Exercise =
Your answer must be the full listing, word for word, with no images in it.

Source data =

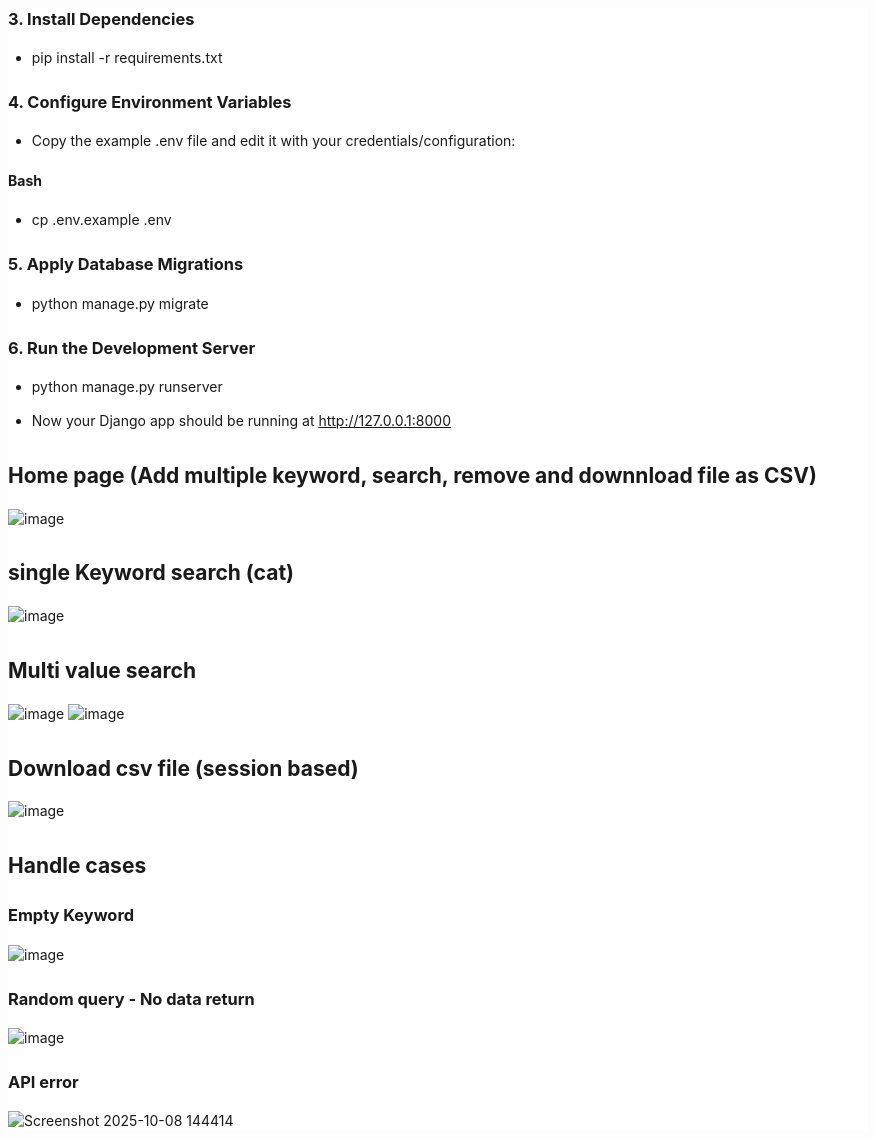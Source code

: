 ### 3. Install Dependencies
- pip install -r requirements.txt

### 4. Configure Environment Variables

- Copy the example .env file and edit it with your credentials/configuration:
#### Bash
- cp .env.example .env

### 5. Apply Database Migrations

- python manage.py migrate

### 6. Run the Development Server
- python manage.py runserver

- Now your Django app should be running at http://127.0.0.1:8000

## Home page (Add multiple keyword, search, remove and downnload file as CSV)
<img width="1638" height="379" alt="image" src="https://github.com/user-attachments/assets/2ee00f82-acb2-41a8-a748-d0d3ddabf012" />

## single Keyword search (cat)
<img width="1716" height="909" alt="image" src="https://github.com/user-attachments/assets/3c23f681-3143-4326-b397-d6f0b7c81baf" />


## Multi value search
<img width="1675" height="864" alt="image" src="https://github.com/user-attachments/assets/db65d759-6d12-4b8c-9ac3-aab60ff75b6c" />
<img width="1642" height="836" alt="image" src="https://github.com/user-attachments/assets/91e99c33-8413-4bef-99bf-d761875ee12c" />

## Download csv file (session based)
<img width="1744" height="590" alt="image" src="https://github.com/user-attachments/assets/bdecb0f3-b22b-421b-92e0-44e322fa7673" />

## Handle cases
### Empty Keyword
<img width="1673" height="256" alt="image" src="https://github.com/user-attachments/assets/33f705c9-ec9a-4bda-be44-4fa11e088ef7" />

### Random query - No data return
<img width="1625" height="485" alt="image" src="https://github.com/user-attachments/assets/6c9ed335-9dc3-4ca1-8663-4ebe32f45836" />

### API error
<img width="1728" height="418" alt="Screenshot 2025-10-08 144414" src="https://github.com/user-attachments/assets/c8dbbb00-0693-477a-a58d-3e9559c7e72d" />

Expected answer =
Source code

: ### 3. Install Dependencies
- pip install -r requirements.txt

### 4. Configure Environment Variables

- Copy the example .env file and edit it with your credentials/configuration:
#### Bash
- cp .env.example .env

### 5. Apply Database Migrations

- python manage.py migrate

### 6. Run the Development Server
- python manage.py runserver

- Now your Django app should be running at http://127.0.0.1:8000

## Home page (Add multiple keyword, search, remove and downnload file as CSV)
<img width="1638" height="379" alt="image" src="https://github.com/user-attachments/assets/2ee00f82-acb2-41a8-a748-d0d3ddabf012" />

## single Keyword search (cat)
<img width="1716" height="909" alt="image" src="https://github.com/user-attachments/assets/3c23f681-3143-4326-b397-d6f0b7c81baf" />


## Multi value search
<img width="1675" height="864" alt="image" src="https://github.com/user-attachments/assets/db65d759-6d12-4b8c-9ac3-aab60ff75b6c" />
<img width="1642" height="836" alt="image" src="https://github.com/user-attachments/assets/91e99c33-8413-4bef-99bf-d761875ee12c" />

## Download csv file (session based)
<img width="1744" height="590" alt="image" src="https://github.com/user-attachments/assets/bdecb0f3-b22b-421b-92e0-44e322fa7673" />

## Handle cases
### Empty Keyword
<img width="1673" height="256" alt="image" src="https://github.com/user-attachments/assets/33f705c9-ec9a-4bda-be44-4fa11e088ef7" />

### Random query - No data return
<img width="1625" height="485" alt="image" src="https://github.com/user-attachments/assets/6c9ed335-9dc3-4ca1-8663-4ebe32f45836" />

### API error
<img width="1728" height="418" alt="Screenshot 2025-10-08 144414" src="https://github.com/user-attachments/assets/c8dbbb00-0693-477a-a58d-3e9559c7e72d" />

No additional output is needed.